Privacy Policy

Effective Date: December 4, 2025

Table of Contents

1. Introduction
2. Information We Collect
3. How We Use Your Information
4. Data Sharing and Third Parties
5. Data Retention
6. Security Measures
7. Your Rights
8. Cookies and Tracking
9. International Data Transfers
10. Children’s Privacy
11. Changes to This Policy
12. Contact Us

1. Introduction

MdFetch (“we,” “us,” or “our”) operates the mdfetch.ai website and provides an API service that converts web pages to clean, AI-ready Markdown format. This Privacy Policy explains how we collect, use, disclose, and safeguard your information when you use our service.

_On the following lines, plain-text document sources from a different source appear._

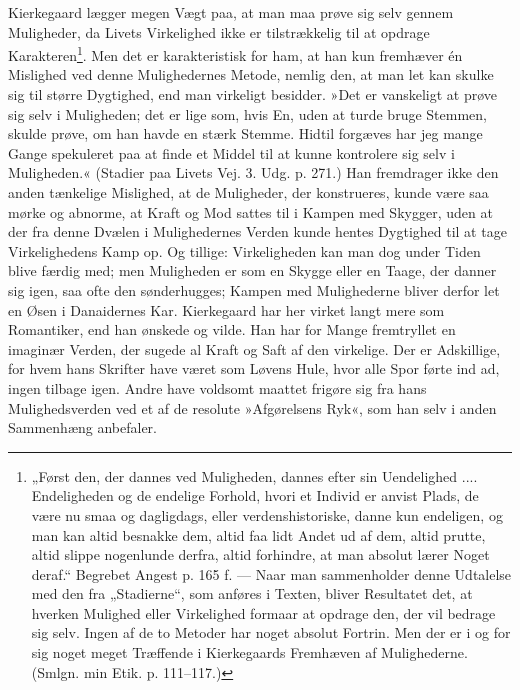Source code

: \documentclass[12pt,a4paper,openany]{book}
\newcommand{\opage}[1]{\marginnote{\footnotesize\textit{[#1]}}}
\begin{document}
Kierkegaard lægger megen Vægt paa, at man maa
prøve sig selv gennem Muligheder, da Livets Virkelighed
ikke er tilstrækkelig til at opdrage Karakteren\footnote{„Først den, der dannes ved Muligheden, dannes efter sin Uendelighed .... Endeligheden og de endelige Forhold, hvori et Individ er anvist Plads, de være nu smaa og dagligdags, eller verdenshistoriske, danne kun endeligen, og man kan altid besnakke dem, altid faa lidt Andet ud af dem, altid prutte, altid slippe nogenlunde derfra, altid forhindre, at man absolut lærer Noget deraf.“ Begrebet Angest p. 165 f. --- Naar man sammenholder denne Udtalelse med den fra „Stadierne“, som anføres i Texten, bliver Resultatet det, at hverken Mulighed eller Virkelighed formaar at opdrage den, der vil bedrage sig selv. Ingen af de to Metoder har noget absolut Fortrin. Men der er i og for sig noget meget Træffende i Kierkegaards Fremhæven af Mulighederne. (Smlgn. min Etik. p. 111--117.)}. Men
det er karakteristisk for ham, at han kun fremhæver én
Mislighed ved denne Mulighedernes Metode, nemlig den,
\opage{51}at man let kan skulke sig til større Dygtighed, end man
virkeligt besidder. »Det er vanskeligt at prøve sig selv
i Muligheden; det er lige som, hvis En, uden at turde
bruge Stemmen, skulde prøve, om han havde en stærk
Stemme. Hidtil forgæves har jeg mange Gange spekuleret
paa at finde et Middel til at kunne kontrolere sig
selv i Muligheden.« (Stadier paa Livets Vej. 3. Udg. p. 271.)
Han fremdrager ikke den anden tænkelige Mislighed, at
de Muligheder, der konstrueres, kunde være saa mørke
og abnorme, at Kraft og Mod sattes til i Kampen med
Skygger, uden at der fra denne Dvælen i Mulighedernes
Verden kunde hentes Dygtighed til at tage Virkelighedens
Kamp op. Og tillige: Virkeligheden kan man dog under
Tiden blive færdig med; men Muligheden er som en
Skygge eller en Taage, der danner sig igen, saa ofte
den sønderhugges; Kampen med Mulighederne bliver derfor
let en Øsen i Danaidernes Kar. Kierkegaard har
her virket langt mere som Romantiker, end han ønskede
og vilde. Han har for Mange fremtryllet en imaginær
Verden, der sugede al Kraft og Saft af den virkelige.
Der er Adskillige, for hvem hans Skrifter have været
som Løvens Hule, hvor alle Spor førte ind ad, ingen tilbage
igen. Andre have voldsomt maattet frigøre sig fra
hans Mulighedsverden ved et af de resolute »Afgørelsens
Ryk«, som han selv i anden Sammenhæng anbefaler.
\end{document}
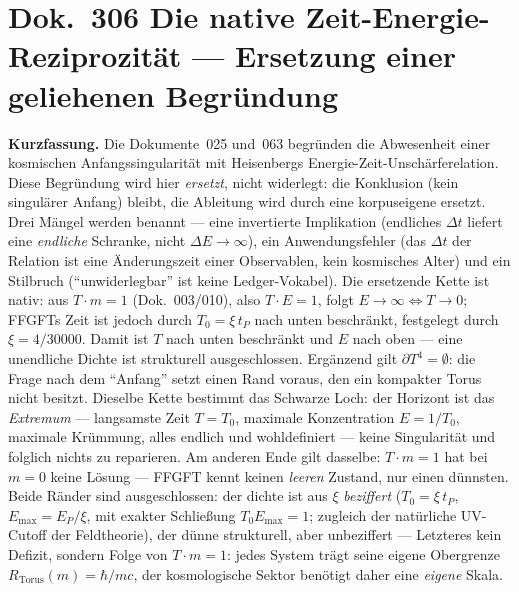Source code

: 
\section*{Dok.~306 \quad Die native Zeit-Energie-Reziprozität --- Ersetzung einer geliehenen Begründung}

\begingroup\small\noindent
\textbf{Kurzfassung.} Die Dokumente~025 und~063 begründen die Abwesenheit einer kosmischen
Anfangssingularität mit Heisenbergs Energie-Zeit-Unschärferelation. Diese Begründung wird hier
\emph{ersetzt}, nicht widerlegt: die Konklusion (kein singulärer Anfang) bleibt, die Ableitung
wird durch eine korpuseigene ersetzt. Drei Mängel werden benannt --- eine invertierte Implikation
(endliches $\Delta t$ liefert eine \emph{endliche} Schranke, nicht $\Delta E\to\infty$), ein
Anwendungsfehler (das $\Delta t$ der Relation ist eine Änderungszeit einer Observablen, kein
kosmisches Alter) und ein Stilbruch (\enquote{unwiderlegbar} ist keine Ledger-Vokabel). Die
ersetzende Kette ist nativ: aus $T\cdot m = 1$ (Dok.~003/010), also $T\cdot E = 1$, folgt
$E\to\infty \Leftrightarrow T\to 0$; FFGFTs Zeit ist jedoch durch $T_0 = \xi\,t_P$ nach unten beschränkt,
festgelegt durch $\xi = 4/30000$. Damit ist
$T$ nach unten beschränkt und $E$ nach oben --- eine unendliche Dichte ist strukturell
ausgeschlossen. Ergänzend gilt $\partial T^4 = \emptyset$: die Frage nach dem \enquote{Anfang}
setzt einen Rand voraus, den ein kompakter Torus nicht besitzt. Dieselbe Kette bestimmt das
Schwarze Loch: der Horizont ist das \emph{Extremum} --- langsamste Zeit $T=T_0$, maximale
Konzentration $E=1/T_0$, maximale Krümmung, alles endlich und wohldefiniert --- keine
Singularität und folglich nichts zu reparieren. Am anderen Ende gilt dasselbe: $T\cdot m = 1$ hat bei $m=0$ keine Lösung --- FFGFT kennt keinen \emph{leeren} Zustand, nur einen dünnsten. Beide Ränder sind ausgeschlossen: der dichte ist aus $\xi$ \emph{beziffert} ($T_0=\xi\,t_P$, $E_\text{max}=E_P/\xi$, mit exakter Schließung $T_0 E_\text{max}=1$; zugleich der natürliche UV-Cutoff der Feldtheorie), der dünne strukturell, aber unbeziffert --- Letzteres kein Defizit, sondern Folge von $T\cdot m=1$: jedes System trägt seine eigene Obergrenze $R_\text{Torus}(m)=\hbar/mc$, der kosmologische Sektor benötigt daher eine \emph{eigene} Skala.
\par\endgroup

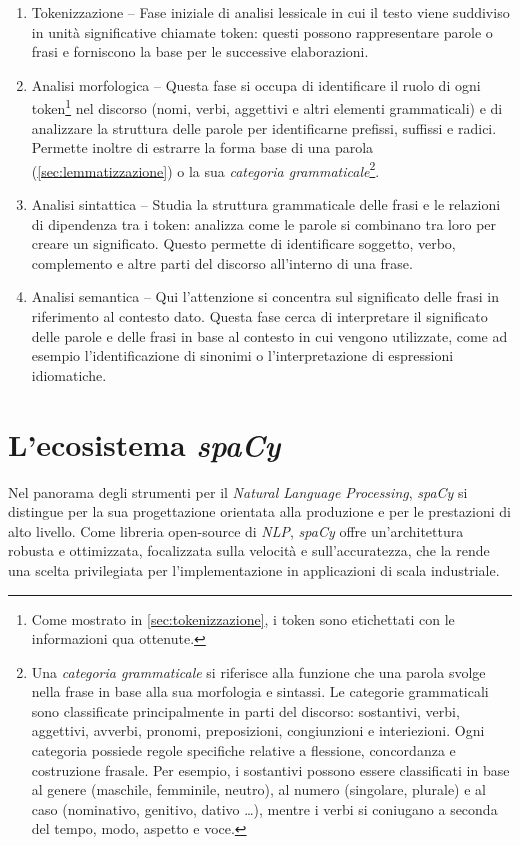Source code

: \documentclass[12pt]{report}
\newcommand{\spacy}{\textsl{spaCy}\xspace}
\newcommand{\nlp}{\textsl{NLP}\xspace}
\begin{document}
\begin{enumerate}
\item \textsf{Tokenizzazione} -- Fase iniziale di analisi lessicale in cui il testo viene suddiviso in unità significative chiamate token: questi possono rappresentare parole o frasi e forniscono la base per le successive elaborazioni.
\item \textsf{Analisi morfologica} -- Questa fase si occupa di identificare il ruolo di ogni token\footnote{Come mostrato in \cref{sec:tokenizzazione}, i token sono etichettati con le informazioni qua ottenute.} nel discorso (nomi, verbi, aggettivi e altri elementi grammaticali) e di analizzare la struttura delle parole per identificarne prefissi, suffissi e radici. Permette inoltre di estrarre la forma base di una parola (\cref{sec:lemmatizzazione}) o la sua \textit{categoria grammaticale}\footnote{Una \textit{categoria grammaticale} si riferisce alla funzione che una parola svolge nella frase in base alla sua morfologia e sintassi. Le categorie grammaticali sono classificate principalmente in parti del discorso: sostantivi, verbi, aggettivi, avverbi, pronomi, preposizioni, congiunzioni e interiezioni. Ogni categoria possiede regole specifiche relative a flessione, concordanza e costruzione frasale. Per esempio, i sostantivi possono essere classificati in base al genere (maschile, femminile, neutro), al numero (singolare, plurale) e al caso (nominativo, genitivo, dativo \dots), mentre i verbi si coniugano a seconda del tempo, modo, aspetto e voce.}.
\item \textsf{Analisi sintattica} -- Studia la struttura grammaticale delle frasi e le relazioni di dipendenza tra i token: analizza come le parole si combinano tra loro per creare un significato. Questo permette di identificare soggetto, verbo, complemento e altre parti del discorso all'interno di una frase.
\item \textsf{Analisi semantica} -- Qui l'attenzione si concentra sul significato delle frasi in riferimento al contesto dato. Questa fase cerca di interpretare il significato delle parole e delle frasi in base al contesto in cui vengono utilizzate, come ad esempio l'identificazione di sinonimi o l'interpretazione di espressioni idiomatiche.
\end{enumerate}


\section{L'ecosistema \spacy}
Nel panorama degli strumenti per il \textit{Natural Language Processing}, \spacy si distingue per la sua progettazione orientata alla produzione e per le prestazioni di alto livello. Come libreria open-source di \nlp, \spacy offre un'architettura robusta e ottimizzata, focalizzata sulla velocità e sull'accuratezza, che la rende una scelta privilegiata per l'implementazione in applicazioni di scala industriale.
\end{document}

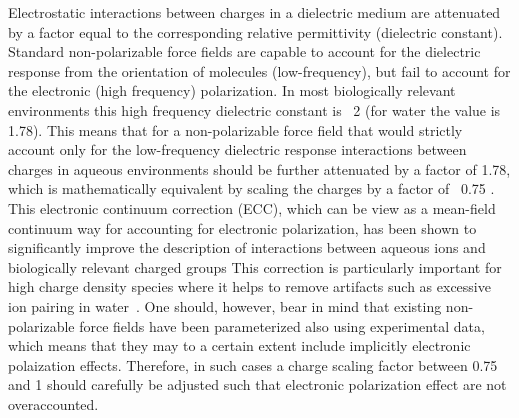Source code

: \documentclass[journal=jctcce,manuscript=article]{achemso}
\begin{document}

Electrostatic interactions between charges in a dielectric medium are attenuated by a factor equal to the
corresponding relative permittivity (dielectric constant). Standard non-polarizable force fields are capable to
account for the dielectric response from the orientation of molecules (low-frequency), but fail to account for the electronic (high frequency) polarization.
In most biologically relevant environments this high frequency dielectric constant is ~2 (for water the value is 1.78).
This means that for a non-polarizable force field that would strictly account only for the low-frequency dielectric response
interactions between charges in aqueous environments should be further attenuated by a factor of 1.78, which is mathematically
equivalent by scaling the charges by a factor of ~0.75 \cite{leontyev09,leontyev14}. 
This electronic continuum correction (ECC), which can be view as a mean-field continuum way for accounting for electronic polarization,
has been shown to significantly improve the description of interactions between aqueous ions and biologically relevant charged groups \cite{pluharova13,kohagen14,kohagen14b,melcr18,xie16,kroutil17,bruce18}
This correction is particularly important for high charge density species where it helps to remove artifacts such as excessive ion pairing in water~\cite{pluharova13,vazdar13}.
One should, however, bear in mind that existing non-polarizable force fields have been parameterized also using experimental data, which means that they may to a certain extent include implicitly electronic polaization effects. Therefore, in such cases a charge scaling factor between 0.75 and 1 should carefully be adjusted such that electronic polarization effect are not overaccounted.    
\end{document}

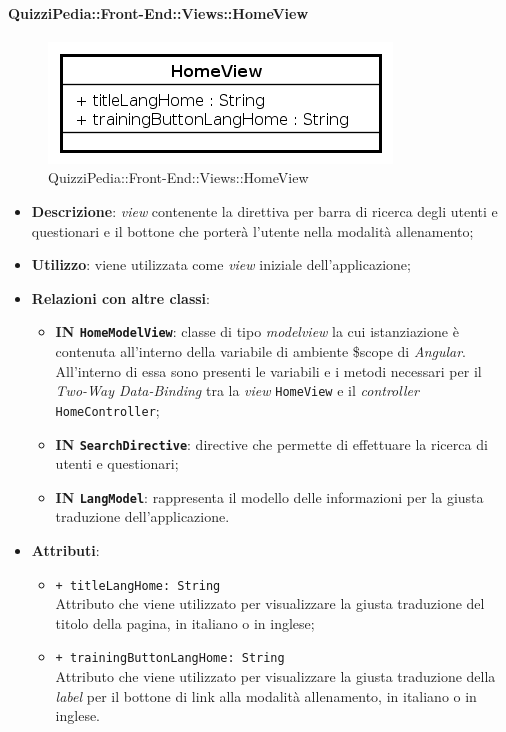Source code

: \paragraph{QuizziPedia::Front-End::Views::HomeView}

\label{QuizziPedia::Front-End::View::HomeView}
\begin{figure} [ht]
	\centering
	\includegraphics[scale=0.80]{UML/Classi/Front-End/QuizziPedia_Front-end_Views_HomeView.png}
	\caption{QuizziPedia::Front-End::Views::HomeView}
\end{figure} \FloatBarrier
\begin{itemize}
	\item \textbf{Descrizione}: \textit{view} contenente la direttiva per barra di ricerca degli utenti e questionari e il bottone che porterà l'utente nella modalità allenamento;
	\item \textbf{Utilizzo}: viene utilizzata come \textit{view} iniziale dell'applicazione;
	\item \textbf{Relazioni con altre classi}:
	\begin{itemize}
		\item \textbf{IN \texttt{HomeModelView}}: classe di tipo \textit{modelview} la cui istanziazione è contenuta all'interno della variabile di ambiente \$scope di \textit{Angular}. All'interno di essa sono presenti le variabili e i metodi necessari per il \textit{Two-Way Data-Binding} tra la \textit{view} \texttt{HomeView} e il \textit{controller} \texttt{HomeController};
		\item \textbf{IN \texttt{SearchDirective}}: directive che permette di effettuare la ricerca di utenti e questionari;
		\item \textbf{IN \texttt{LangModel}}: rappresenta il modello delle informazioni per la giusta traduzione dell'applicazione.
	\end{itemize}
	\item \textbf{Attributi}:
	\begin{itemize}
		\item \texttt{+ titleLangHome: String} \\ Attributo che viene utilizzato per visualizzare la giusta traduzione del titolo della pagina, in italiano o in inglese;
		\item \texttt{+ trainingButtonLangHome: String} \\ Attributo che viene utilizzato per visualizzare la giusta traduzione della \textit{label} per il bottone di link alla modalità allenamento, in italiano o in inglese.
	\end{itemize}
\end{itemize}
	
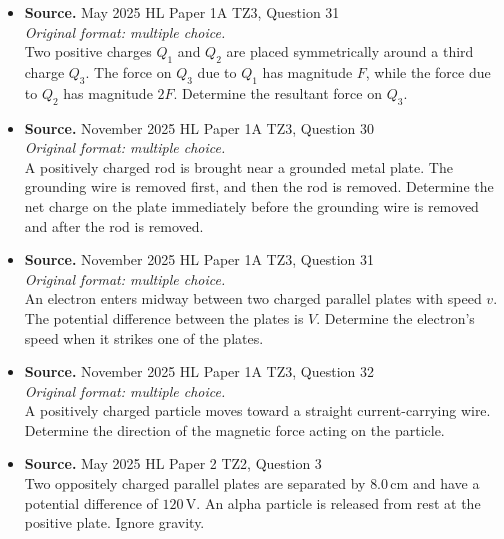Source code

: \documentclass[11pt]{article}
\begin{document}
\begin{itemize}[leftmargin=1.25em]
\textit{Original format: multiple choice.}\\
Two isolated point charges, $+Q$ and $+2Q$, are separated by a distance $3d$. Point $P$ lies between them, at distance $d$ from the first charge and $2d$ from the second. Determine the net electric field strength at $P$.
\item
\textbf{Source.} May 2025 HL Paper 1A TZ3, Question 31\\
\textit{Original format: multiple choice.}\\
Two positive charges $Q_1$ and $Q_2$ are placed symmetrically around a third charge $Q_3$. The force on $Q_3$ due to $Q_1$ has magnitude $F$, while the force due to $Q_2$ has magnitude $2F$. Determine the resultant force on $Q_3$.
\item
\textbf{Source.} November 2025 HL Paper 1A TZ3, Question 30\\
\textit{Original format: multiple choice.}\\
A positively charged rod is brought near a grounded metal plate. The grounding wire is removed first, and then the rod is removed. Determine the net charge on the plate immediately before the grounding wire is removed and after the rod is removed.
\item
\textbf{Source.} November 2025 HL Paper 1A TZ3, Question 31\\
\textit{Original format: multiple choice.}\\
An electron enters midway between two charged parallel plates with speed $v$. The potential difference between the plates is $V$. Determine the electron's speed when it strikes one of the plates.
\item
\textbf{Source.} November 2025 HL Paper 1A TZ3, Question 32\\
\textit{Original format: multiple choice.}\\
A positively charged particle moves toward a straight current-carrying wire. Determine the direction of the magnetic force acting on the particle.
\item
\textbf{Source.} May 2025 HL Paper 2 TZ2, Question 3\\
Two oppositely charged parallel plates are separated by $8.0\,\text{cm}$ and have a potential difference of $120\,\text{V}$. An alpha particle is released from rest at the positive plate. Ignore gravity.


\end{itemize}
\end{document}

By using MdFetch, you agree to the collection and use of information in accordance with this policy. If you do not agree with our policies and practices, please do not use our service.

2. Information We Collect

2.1 Account Information

When you register for an account, we collect:

• Email address (required)
• Name (optional)
• Company name (optional)
• Password (stored securely using bcrypt hashing)

2.2 API Usage Data

When you use our API, we automatically collect:

• Request URLs (the web pages you’re converting)
• Timestamps of API requests
• API keys (hashed and encrypted)
• Response times and status codes
• Request volumes and rate limit information

2.3 Technical Data

We automatically collect certain technical information:

• IP addresses
• Browser type and version
• Device information (type, operating system)
• Referring URLs

2.4 Payment Information

Payment information is processed by Stripe, our payment processor. We do not store your full credit card numbers or payment details on our servers. We only receive limited information from Stripe such as the last four digits of your card and transaction status.

2.5 Analytics Data

We use Plausible Analytics, a privacy-friendly analytics service, to understand how our service is used. Plausible does not use cookies and does not collect personal data. It provides aggregate statistics only.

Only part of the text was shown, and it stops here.